The lack of easy access to bitcoin via an ETF in the US has created opportunities for others. The Grayscale Bitcoin Trust (GBTC) is a listed trust that tracks bitcoin and has more than $20bn assets under management. Other asset managers have launched ETFs that invest in companies that seem involved in cryptocurrencies.
However, just because a company operates in the blockchain industry does not mean it provides exposure to cryptocurrencies. In a similar fashion, there is a difference between gold miners and the gold price, or master limited partnerships (MLPs) and the oil price.
In this research note, we will investigate the exposure of digital asset ETFs to cryptocurrencies.
The rise of crypto
Although investing in cryptocurrencies is usually justified as a hedge against the inflation that plague fiat currencies or general disdain for the traditional financial system, most investors are likely simply performance chasing. The returns of the S&P 500 seem rather unexciting compared to bitcoin’s CAGR of roughly 100% since 2014. It is tough to resist such a siren song.

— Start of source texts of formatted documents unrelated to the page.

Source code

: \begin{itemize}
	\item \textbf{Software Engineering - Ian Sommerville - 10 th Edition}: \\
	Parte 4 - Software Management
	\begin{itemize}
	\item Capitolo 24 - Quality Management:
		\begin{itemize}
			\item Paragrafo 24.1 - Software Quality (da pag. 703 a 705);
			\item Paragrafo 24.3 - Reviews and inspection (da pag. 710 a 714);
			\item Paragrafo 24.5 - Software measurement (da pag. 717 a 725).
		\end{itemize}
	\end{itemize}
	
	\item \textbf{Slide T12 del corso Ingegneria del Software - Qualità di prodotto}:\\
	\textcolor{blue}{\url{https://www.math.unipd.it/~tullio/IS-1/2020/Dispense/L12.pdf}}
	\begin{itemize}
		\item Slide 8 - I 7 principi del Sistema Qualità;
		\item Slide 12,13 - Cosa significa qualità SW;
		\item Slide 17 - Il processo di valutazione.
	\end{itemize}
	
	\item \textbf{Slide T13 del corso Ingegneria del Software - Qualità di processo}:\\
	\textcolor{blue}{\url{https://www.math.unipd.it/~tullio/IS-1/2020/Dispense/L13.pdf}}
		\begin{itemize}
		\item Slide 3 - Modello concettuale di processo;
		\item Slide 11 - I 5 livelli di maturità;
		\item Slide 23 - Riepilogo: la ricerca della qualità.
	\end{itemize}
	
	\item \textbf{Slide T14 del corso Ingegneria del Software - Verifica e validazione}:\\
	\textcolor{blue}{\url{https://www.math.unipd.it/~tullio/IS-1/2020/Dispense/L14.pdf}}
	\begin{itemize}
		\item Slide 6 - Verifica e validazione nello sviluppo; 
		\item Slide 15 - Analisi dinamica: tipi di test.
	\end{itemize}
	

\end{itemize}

However, the price of cryptocurrencies is anything but stable and there have been multiple 50% drawdowns in recent years. Bitcoin and other coins become popular with retail investors in 2017 after a meteoric rise, but then cryptocurrencies crashed and went into what is now called the crypto winter. In 2020, another bull market started that took many to new record highs and started capturing the interest of a broader investor audience.